Spectral analysis of nutrient status is still in its infancy and is presently used primarily in the inventory of global resources and in specialized studies. Microscopic studies are most valuable in looking at the physiological aspects of nutrient stress rather than the evaluation of plant nutrient status on a whole plant or crop basis.

Symptom Descriptions
It is unusual to find any one leaf or even one plant that displays the full array of symptoms that are characteristic of a given deficiency. It is thus highly desirable to know how individual symptoms look, for it is possible for them to occur in many possible combinations on a single plant. Most of the terms used below in the description of deficiency symptoms are reasonably self evident; a few however have a distinct meaning in the nutrient deficiency field. For example, the term chlorotic, which is a general term for yellowing of leaves through the loss of chlorophyll, cannot be used without further qualification because there may be an overall chlorosis as in nitrogen deficiency, interveinal, as in iron deficiency, or marginal, as in calcium deficiency. Another term used frequently in the description of deficiency symptoms is necrotic, a general term for brown, dead tissue. This symptom can also appear in many varied forms, as is the case with chlorotic symptoms.

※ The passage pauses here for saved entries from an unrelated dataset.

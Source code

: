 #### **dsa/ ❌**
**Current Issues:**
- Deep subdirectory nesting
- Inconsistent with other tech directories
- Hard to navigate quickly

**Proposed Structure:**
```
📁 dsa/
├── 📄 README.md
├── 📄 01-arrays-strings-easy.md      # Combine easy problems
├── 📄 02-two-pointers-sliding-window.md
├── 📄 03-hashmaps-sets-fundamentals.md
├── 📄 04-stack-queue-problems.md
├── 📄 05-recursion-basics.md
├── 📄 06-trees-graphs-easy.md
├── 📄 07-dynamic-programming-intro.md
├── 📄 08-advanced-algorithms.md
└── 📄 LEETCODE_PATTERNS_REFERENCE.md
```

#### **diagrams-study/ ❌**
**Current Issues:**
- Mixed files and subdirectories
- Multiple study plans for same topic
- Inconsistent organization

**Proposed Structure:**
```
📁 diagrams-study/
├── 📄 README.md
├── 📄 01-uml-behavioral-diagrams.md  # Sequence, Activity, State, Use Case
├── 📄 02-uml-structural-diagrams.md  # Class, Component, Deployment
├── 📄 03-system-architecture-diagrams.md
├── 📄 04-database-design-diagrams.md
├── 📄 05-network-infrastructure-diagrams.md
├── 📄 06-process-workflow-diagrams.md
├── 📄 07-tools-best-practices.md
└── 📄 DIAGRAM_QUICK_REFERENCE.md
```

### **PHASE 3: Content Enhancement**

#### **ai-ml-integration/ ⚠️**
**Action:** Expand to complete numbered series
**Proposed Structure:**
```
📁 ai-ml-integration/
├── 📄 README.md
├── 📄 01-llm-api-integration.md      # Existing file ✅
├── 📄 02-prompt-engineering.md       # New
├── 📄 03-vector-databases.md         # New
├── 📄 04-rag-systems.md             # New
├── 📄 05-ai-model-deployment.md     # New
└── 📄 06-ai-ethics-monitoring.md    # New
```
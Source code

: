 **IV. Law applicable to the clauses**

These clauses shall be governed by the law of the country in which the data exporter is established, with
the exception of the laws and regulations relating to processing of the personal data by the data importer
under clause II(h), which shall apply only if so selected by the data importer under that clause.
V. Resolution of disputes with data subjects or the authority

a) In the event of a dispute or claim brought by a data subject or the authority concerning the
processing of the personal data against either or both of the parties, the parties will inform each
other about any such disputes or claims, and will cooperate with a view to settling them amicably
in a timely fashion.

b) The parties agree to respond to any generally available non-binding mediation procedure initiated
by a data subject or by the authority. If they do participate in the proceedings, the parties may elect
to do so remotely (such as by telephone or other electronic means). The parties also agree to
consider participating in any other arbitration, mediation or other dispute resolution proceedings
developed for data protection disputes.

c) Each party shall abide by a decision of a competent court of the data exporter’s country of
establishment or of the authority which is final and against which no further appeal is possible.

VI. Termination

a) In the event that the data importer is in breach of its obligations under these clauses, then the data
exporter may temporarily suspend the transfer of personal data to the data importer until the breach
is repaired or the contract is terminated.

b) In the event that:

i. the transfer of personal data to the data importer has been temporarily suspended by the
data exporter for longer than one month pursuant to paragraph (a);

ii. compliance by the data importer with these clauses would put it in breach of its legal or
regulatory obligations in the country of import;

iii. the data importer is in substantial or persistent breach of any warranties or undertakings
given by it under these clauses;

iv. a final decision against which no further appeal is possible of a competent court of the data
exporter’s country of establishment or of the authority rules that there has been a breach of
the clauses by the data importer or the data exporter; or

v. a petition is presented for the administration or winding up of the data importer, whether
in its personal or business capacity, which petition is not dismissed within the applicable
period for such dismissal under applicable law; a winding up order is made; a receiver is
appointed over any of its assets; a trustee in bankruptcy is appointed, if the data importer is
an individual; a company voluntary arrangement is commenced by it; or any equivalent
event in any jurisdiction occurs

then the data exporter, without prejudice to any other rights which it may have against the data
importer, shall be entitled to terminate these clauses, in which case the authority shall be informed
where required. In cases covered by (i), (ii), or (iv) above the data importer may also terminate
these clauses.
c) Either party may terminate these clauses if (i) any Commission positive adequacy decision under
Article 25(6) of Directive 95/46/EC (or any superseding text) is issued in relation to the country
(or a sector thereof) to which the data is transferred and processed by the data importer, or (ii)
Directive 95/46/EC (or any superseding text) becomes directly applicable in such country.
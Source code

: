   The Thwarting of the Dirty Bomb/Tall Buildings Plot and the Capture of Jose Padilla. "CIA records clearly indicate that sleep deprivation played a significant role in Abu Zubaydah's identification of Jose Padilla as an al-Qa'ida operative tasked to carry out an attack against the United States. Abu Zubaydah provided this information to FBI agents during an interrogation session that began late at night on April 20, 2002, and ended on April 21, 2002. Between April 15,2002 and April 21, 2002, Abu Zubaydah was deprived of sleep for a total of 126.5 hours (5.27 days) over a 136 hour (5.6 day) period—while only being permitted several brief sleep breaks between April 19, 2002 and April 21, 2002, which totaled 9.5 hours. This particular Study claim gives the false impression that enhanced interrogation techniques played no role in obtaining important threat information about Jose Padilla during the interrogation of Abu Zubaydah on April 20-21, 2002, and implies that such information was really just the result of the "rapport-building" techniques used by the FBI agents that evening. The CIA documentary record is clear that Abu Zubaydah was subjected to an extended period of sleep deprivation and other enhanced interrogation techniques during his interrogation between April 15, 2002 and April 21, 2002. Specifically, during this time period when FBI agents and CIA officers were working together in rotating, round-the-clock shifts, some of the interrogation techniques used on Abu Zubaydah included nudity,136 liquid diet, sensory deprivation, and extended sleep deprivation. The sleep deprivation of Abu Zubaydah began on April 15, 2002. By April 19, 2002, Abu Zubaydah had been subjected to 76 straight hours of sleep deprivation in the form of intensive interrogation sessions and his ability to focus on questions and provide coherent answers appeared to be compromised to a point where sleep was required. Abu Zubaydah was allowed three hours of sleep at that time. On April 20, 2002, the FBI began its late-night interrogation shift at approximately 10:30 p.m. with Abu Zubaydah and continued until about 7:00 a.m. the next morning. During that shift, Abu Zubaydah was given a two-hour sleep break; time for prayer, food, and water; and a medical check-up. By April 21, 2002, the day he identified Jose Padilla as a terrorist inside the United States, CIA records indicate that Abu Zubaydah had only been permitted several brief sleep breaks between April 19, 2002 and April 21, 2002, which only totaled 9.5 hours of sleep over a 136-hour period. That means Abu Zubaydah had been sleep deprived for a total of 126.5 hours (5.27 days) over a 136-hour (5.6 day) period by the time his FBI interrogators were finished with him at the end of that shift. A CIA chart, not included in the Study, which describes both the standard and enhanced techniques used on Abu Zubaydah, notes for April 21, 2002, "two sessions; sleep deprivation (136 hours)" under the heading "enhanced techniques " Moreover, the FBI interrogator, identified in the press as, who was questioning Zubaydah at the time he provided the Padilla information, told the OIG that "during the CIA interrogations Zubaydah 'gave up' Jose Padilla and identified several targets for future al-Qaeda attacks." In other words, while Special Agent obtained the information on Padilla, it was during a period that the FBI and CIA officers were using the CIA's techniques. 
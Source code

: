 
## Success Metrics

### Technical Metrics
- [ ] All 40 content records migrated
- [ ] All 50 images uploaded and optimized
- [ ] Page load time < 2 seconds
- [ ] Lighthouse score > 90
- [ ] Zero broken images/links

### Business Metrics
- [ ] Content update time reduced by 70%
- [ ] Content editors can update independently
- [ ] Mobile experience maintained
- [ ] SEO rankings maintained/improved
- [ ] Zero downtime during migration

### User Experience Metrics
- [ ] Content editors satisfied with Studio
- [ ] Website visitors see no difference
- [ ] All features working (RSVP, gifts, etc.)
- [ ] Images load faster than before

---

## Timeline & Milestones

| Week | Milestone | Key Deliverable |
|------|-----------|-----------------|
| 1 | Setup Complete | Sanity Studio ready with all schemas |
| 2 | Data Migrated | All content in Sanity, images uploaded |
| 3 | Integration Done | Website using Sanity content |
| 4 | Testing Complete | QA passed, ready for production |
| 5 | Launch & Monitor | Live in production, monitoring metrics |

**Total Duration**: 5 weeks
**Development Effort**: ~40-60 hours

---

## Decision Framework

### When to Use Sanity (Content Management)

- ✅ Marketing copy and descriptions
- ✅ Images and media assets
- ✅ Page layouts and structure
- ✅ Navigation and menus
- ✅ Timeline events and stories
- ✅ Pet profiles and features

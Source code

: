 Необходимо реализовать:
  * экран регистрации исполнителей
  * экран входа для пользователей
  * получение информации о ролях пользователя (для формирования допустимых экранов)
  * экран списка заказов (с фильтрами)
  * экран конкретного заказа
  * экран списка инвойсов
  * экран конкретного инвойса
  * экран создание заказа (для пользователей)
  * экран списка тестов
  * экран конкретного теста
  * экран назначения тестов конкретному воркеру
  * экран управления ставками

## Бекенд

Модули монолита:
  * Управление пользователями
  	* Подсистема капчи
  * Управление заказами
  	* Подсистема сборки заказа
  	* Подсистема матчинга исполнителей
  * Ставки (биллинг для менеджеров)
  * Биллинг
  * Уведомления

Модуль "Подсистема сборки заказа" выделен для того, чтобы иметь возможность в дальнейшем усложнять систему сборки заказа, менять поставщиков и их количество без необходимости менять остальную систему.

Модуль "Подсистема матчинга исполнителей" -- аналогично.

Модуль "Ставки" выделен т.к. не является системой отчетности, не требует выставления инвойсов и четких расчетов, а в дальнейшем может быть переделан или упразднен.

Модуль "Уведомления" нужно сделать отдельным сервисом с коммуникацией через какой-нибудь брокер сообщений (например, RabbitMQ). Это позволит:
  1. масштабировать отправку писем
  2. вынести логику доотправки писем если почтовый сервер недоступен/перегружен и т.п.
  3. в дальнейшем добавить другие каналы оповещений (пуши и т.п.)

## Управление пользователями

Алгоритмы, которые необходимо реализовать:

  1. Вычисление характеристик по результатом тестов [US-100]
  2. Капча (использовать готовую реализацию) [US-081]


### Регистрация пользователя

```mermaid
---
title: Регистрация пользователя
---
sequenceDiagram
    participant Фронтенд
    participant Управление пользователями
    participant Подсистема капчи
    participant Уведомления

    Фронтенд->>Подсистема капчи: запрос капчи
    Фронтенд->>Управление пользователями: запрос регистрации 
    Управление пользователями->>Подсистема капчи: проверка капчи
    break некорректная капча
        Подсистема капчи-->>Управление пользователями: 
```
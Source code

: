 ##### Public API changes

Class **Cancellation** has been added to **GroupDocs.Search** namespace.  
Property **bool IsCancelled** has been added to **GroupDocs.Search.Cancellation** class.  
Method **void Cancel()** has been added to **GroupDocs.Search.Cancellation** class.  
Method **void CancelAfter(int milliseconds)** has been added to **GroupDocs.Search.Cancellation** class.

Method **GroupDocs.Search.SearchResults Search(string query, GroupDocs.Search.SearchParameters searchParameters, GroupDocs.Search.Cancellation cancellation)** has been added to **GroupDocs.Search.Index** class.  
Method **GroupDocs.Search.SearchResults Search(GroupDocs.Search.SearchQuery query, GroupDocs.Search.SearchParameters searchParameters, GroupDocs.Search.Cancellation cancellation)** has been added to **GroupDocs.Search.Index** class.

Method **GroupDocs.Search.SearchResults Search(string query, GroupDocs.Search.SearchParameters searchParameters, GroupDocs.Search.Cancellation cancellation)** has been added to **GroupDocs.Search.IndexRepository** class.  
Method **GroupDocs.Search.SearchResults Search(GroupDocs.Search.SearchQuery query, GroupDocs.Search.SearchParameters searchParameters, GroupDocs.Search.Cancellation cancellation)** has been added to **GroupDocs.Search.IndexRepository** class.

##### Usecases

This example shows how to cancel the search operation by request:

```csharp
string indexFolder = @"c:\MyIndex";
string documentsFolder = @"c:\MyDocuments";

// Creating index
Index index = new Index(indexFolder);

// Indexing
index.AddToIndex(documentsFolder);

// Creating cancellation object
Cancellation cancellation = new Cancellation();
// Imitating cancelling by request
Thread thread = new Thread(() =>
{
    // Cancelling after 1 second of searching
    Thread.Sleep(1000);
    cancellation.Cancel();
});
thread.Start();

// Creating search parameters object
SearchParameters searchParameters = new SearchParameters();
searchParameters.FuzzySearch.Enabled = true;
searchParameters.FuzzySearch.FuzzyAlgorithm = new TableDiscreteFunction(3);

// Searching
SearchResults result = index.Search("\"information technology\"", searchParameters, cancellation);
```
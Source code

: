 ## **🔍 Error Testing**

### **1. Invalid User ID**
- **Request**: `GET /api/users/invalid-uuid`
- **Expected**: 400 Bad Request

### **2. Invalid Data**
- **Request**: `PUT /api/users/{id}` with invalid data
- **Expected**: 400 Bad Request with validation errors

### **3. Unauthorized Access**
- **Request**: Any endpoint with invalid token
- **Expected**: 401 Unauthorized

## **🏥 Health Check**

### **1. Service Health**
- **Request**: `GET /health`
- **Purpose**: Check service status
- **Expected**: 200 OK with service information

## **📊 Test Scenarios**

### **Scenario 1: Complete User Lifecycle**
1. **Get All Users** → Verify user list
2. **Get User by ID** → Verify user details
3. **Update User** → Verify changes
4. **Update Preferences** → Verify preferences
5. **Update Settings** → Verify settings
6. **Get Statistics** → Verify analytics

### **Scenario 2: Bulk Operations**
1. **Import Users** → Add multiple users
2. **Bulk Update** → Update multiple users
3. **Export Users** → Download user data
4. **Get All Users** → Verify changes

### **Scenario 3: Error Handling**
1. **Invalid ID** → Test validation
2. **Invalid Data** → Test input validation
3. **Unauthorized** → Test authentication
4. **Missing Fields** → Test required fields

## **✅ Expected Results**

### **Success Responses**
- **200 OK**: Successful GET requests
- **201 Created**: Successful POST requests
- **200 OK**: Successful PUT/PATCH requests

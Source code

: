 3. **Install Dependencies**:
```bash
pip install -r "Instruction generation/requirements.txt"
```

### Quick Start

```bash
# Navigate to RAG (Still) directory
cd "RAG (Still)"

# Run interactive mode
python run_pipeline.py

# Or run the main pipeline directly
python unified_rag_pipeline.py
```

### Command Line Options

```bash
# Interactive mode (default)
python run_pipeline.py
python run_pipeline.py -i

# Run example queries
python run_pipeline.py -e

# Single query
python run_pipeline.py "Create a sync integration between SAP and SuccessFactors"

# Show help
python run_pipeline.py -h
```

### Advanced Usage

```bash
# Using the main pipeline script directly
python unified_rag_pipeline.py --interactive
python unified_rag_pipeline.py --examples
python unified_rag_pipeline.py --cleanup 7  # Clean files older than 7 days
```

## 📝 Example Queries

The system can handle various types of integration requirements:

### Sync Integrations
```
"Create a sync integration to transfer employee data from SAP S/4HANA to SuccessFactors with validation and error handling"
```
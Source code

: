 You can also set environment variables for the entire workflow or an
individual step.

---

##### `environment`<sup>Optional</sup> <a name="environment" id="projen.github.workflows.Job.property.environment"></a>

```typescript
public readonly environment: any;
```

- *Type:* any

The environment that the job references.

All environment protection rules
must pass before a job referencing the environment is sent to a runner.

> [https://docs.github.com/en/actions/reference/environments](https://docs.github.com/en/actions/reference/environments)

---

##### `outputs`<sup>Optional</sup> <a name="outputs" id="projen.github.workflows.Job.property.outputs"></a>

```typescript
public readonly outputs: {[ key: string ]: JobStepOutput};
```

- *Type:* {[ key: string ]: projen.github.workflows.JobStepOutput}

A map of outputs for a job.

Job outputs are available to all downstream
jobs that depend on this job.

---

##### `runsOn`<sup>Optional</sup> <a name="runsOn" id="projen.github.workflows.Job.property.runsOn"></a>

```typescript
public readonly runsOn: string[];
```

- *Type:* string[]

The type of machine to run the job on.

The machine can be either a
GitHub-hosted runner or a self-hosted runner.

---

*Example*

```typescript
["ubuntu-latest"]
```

Nutrient deficiency symptoms for many plants are similar, but because of the large diversity found in plants and their environments there is a range of expression of symptoms. Because of their parallel veins, grasses and other monocots generally display the affects of chlorosis as a series of stripes rather than the netted interveinal chlorosis commonly found in dicots. The other major difference is that the marginal necrosis or chlorosis found in dicots is often expressed as tip burn in monocots.